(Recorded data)
------------

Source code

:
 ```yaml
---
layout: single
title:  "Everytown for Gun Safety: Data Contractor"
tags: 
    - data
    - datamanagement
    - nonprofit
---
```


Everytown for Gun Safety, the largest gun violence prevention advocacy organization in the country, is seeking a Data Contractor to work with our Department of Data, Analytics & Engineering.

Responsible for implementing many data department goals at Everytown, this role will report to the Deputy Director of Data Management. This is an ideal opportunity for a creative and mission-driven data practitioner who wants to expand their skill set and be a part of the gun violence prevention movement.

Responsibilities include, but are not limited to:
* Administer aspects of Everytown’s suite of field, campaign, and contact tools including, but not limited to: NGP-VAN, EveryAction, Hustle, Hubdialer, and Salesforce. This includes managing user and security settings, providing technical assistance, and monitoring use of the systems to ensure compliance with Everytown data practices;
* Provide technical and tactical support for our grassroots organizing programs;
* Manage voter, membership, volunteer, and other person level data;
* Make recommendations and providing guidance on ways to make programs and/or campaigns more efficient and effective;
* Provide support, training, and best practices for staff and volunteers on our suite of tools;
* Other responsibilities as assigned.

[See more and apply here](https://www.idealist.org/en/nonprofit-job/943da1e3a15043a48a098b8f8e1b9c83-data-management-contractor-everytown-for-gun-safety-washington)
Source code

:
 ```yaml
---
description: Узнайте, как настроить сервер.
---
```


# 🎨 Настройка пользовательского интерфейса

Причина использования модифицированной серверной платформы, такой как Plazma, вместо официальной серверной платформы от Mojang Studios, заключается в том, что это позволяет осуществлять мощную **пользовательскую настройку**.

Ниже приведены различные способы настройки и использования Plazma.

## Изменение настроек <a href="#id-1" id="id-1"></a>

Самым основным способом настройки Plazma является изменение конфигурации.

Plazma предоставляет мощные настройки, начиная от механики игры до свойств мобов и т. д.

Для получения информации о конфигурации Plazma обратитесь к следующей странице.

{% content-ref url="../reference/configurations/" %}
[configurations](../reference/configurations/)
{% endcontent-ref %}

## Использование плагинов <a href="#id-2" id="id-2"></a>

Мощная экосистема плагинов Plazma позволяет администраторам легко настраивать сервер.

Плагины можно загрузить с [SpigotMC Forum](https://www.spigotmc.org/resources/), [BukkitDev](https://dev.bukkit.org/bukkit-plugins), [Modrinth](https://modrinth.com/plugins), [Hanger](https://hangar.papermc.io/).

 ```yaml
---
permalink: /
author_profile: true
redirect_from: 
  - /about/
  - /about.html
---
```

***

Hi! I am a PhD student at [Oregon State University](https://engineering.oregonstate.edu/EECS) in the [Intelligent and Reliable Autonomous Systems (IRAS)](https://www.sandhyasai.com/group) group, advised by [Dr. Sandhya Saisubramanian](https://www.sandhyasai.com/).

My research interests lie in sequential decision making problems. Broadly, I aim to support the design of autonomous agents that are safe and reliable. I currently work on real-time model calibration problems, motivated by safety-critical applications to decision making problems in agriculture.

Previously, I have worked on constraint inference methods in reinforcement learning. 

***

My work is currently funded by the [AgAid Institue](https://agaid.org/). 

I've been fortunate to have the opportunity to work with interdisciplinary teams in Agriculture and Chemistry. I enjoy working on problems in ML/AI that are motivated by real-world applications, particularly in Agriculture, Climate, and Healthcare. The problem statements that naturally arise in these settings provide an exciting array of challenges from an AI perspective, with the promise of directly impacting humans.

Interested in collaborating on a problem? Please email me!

------------

## What you are asked to do
The required output is the entries from their opening line through the line holding "Everytown for Gun Safety, the", repeated exactly, with both end lines kept.

## Exercise result
Source code

:
 ```yaml
---
layout: single
title:  "Everytown for Gun Safety: Data Contractor"
tags: 
    - data
    - datamanagement
    - nonprofit
---
```


Everytown for Gun Safety, the largest gun violence prevention advocacy organization in the country, is seeking a Data Contractor to work with our Department of Data, Analytics & Engineering.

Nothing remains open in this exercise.